§ Supplied entries:
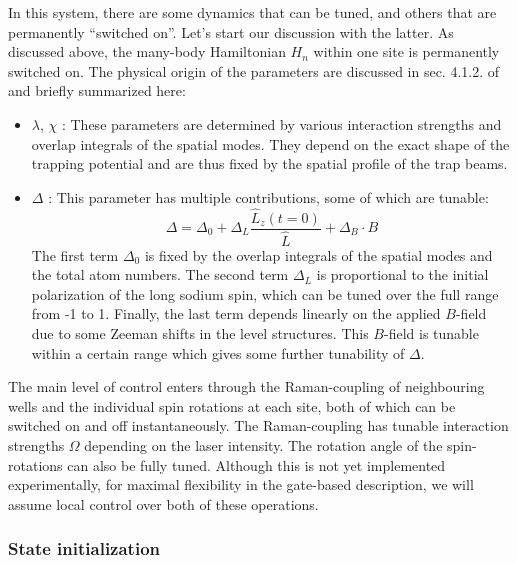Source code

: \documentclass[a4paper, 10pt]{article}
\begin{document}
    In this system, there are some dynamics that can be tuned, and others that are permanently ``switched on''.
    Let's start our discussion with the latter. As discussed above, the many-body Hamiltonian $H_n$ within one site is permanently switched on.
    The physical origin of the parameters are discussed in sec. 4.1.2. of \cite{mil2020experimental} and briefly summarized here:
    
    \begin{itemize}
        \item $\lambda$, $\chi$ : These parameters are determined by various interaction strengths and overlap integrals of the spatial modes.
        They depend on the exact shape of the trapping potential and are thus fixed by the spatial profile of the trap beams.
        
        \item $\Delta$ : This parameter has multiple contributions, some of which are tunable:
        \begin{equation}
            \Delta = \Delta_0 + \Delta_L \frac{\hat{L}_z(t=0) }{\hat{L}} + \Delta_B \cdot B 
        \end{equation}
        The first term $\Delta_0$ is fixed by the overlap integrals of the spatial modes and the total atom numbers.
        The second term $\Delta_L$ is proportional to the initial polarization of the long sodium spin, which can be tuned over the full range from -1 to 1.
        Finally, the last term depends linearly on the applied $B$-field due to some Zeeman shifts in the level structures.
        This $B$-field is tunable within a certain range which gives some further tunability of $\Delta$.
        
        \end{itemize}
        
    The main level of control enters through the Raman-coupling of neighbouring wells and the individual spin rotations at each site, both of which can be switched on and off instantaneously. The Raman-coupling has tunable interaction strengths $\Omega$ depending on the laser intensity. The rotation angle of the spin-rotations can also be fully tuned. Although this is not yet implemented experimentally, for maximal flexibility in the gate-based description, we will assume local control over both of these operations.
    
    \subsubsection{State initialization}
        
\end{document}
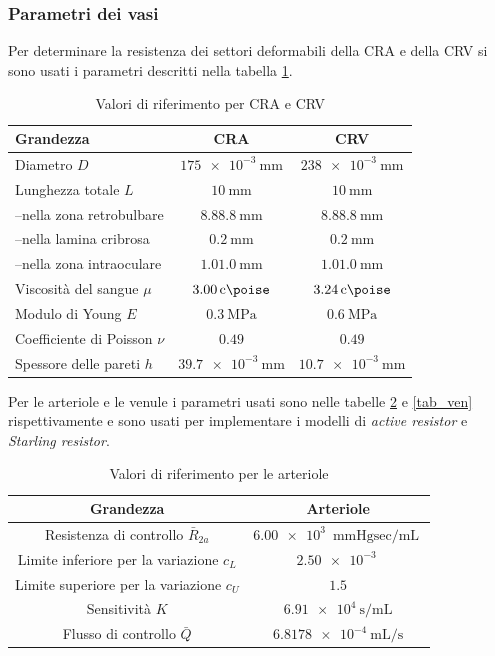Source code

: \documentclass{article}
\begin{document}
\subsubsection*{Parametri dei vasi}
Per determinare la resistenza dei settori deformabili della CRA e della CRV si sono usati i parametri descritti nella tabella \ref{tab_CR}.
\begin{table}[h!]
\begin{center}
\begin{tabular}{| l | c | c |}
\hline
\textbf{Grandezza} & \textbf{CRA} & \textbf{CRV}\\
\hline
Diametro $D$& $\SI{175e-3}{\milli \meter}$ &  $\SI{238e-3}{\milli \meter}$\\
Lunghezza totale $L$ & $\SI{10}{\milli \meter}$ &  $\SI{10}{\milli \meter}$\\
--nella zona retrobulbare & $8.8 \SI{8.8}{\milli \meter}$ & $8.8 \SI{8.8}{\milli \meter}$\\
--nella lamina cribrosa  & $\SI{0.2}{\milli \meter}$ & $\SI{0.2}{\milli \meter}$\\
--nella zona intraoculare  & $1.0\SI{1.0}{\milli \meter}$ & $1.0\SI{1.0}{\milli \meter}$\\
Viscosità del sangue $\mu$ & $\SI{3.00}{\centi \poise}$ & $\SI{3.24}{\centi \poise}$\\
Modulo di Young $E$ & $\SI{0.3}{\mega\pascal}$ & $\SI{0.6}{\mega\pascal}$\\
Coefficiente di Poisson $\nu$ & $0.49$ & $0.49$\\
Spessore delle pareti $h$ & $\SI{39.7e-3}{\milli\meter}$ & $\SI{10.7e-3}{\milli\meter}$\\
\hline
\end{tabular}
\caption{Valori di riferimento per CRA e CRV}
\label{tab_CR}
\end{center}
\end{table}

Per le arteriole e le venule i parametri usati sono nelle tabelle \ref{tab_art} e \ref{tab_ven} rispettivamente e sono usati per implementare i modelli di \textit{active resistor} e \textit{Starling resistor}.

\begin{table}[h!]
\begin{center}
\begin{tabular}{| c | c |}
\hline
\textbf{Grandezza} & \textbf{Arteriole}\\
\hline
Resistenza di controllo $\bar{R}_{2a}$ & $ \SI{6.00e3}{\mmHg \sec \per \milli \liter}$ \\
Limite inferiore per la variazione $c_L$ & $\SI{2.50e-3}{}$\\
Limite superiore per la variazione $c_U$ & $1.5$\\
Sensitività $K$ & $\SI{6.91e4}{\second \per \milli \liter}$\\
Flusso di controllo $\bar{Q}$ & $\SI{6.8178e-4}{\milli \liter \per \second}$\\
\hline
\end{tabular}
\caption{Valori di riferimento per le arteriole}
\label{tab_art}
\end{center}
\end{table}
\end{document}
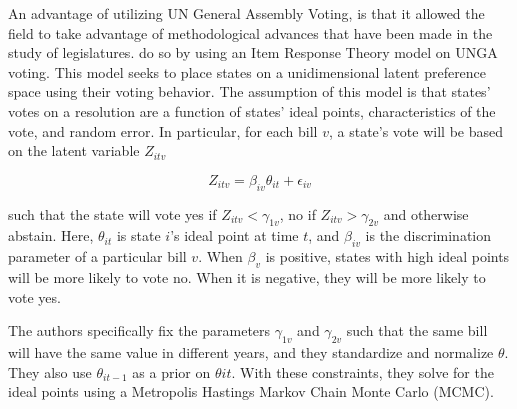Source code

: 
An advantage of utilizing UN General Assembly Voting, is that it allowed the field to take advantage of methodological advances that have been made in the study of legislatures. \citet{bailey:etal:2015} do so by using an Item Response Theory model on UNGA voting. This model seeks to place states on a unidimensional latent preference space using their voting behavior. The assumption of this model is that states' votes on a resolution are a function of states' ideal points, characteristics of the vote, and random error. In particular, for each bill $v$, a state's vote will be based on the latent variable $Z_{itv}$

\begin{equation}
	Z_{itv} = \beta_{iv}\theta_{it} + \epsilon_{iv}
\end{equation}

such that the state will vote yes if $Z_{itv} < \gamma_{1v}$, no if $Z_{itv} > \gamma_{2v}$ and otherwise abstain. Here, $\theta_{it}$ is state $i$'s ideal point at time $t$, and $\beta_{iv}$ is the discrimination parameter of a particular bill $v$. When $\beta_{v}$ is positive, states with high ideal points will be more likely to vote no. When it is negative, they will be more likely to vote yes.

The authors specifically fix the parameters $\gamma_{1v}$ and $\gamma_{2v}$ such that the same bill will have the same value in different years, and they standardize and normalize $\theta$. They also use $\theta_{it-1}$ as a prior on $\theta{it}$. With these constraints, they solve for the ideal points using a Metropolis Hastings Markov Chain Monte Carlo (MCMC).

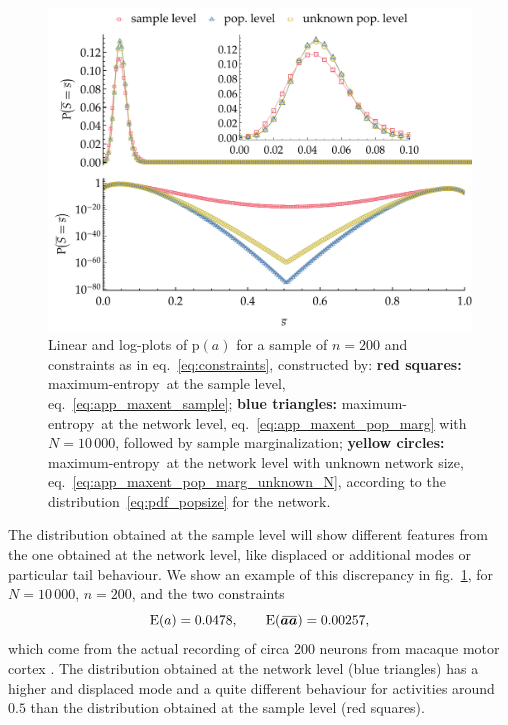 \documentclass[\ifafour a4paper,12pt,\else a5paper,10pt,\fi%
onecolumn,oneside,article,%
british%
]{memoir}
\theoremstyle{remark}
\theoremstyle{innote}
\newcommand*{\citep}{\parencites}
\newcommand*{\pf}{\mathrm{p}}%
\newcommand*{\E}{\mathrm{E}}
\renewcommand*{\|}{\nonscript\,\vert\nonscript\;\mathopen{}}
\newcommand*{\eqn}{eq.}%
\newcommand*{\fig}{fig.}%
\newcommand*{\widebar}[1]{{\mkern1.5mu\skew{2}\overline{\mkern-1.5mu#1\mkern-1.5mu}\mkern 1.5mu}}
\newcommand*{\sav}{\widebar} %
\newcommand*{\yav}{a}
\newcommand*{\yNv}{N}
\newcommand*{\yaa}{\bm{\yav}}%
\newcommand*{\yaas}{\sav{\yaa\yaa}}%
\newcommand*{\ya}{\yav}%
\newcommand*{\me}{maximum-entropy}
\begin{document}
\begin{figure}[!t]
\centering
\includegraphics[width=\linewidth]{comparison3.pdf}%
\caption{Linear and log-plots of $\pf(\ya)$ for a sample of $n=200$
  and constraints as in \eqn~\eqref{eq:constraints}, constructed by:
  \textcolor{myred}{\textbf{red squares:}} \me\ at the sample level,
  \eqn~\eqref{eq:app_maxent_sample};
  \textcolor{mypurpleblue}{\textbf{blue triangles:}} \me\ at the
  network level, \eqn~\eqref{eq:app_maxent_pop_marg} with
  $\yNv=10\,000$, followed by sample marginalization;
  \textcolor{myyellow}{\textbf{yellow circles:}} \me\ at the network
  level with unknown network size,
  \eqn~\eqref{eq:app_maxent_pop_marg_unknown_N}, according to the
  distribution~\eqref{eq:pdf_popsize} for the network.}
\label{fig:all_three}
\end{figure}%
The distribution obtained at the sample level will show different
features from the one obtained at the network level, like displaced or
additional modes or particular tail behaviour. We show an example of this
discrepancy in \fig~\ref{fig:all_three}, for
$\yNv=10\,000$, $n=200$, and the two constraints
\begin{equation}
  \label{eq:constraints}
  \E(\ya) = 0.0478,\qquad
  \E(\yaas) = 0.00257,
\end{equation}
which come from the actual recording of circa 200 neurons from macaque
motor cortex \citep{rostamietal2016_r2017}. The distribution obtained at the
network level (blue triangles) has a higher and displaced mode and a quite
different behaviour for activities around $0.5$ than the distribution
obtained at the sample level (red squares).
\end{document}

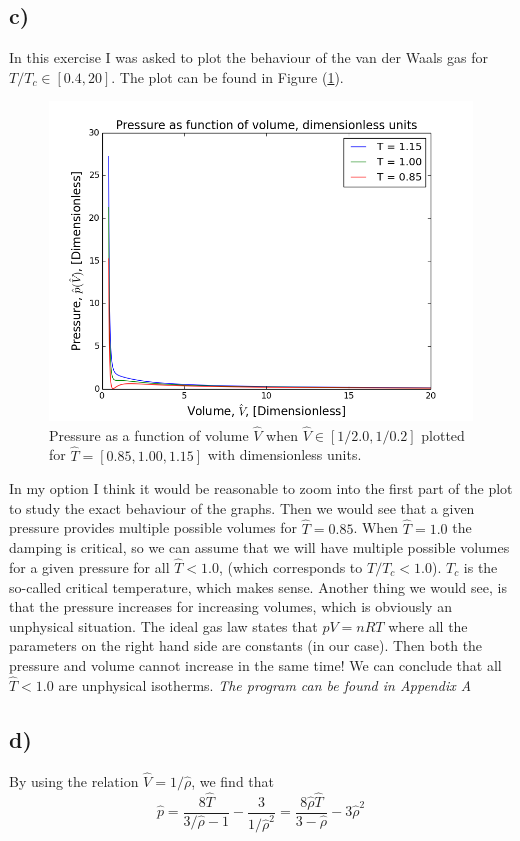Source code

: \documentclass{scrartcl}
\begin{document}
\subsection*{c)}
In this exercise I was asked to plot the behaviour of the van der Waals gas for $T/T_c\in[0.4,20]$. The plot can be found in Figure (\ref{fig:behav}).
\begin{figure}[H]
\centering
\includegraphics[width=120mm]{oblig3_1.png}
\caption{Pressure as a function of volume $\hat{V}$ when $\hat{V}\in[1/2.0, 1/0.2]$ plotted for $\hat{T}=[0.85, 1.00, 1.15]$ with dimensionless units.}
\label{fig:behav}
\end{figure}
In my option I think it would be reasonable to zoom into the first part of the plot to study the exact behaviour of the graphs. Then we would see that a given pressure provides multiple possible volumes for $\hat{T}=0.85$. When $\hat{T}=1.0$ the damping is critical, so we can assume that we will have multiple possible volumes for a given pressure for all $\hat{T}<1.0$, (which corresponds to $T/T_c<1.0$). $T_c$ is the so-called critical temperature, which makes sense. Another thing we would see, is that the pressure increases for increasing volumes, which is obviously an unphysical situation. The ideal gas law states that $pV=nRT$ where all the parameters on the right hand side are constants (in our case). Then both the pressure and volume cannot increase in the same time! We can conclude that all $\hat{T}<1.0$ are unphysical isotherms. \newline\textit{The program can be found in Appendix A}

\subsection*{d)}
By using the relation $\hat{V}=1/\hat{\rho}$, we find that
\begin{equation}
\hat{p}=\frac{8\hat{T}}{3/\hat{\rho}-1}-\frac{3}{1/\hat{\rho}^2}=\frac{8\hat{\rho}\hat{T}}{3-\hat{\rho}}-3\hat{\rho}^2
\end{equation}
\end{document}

§ Required work:
What is wanted is one number: how many lines in the listing hold the string "discussed".

§ Result of the exercise:
2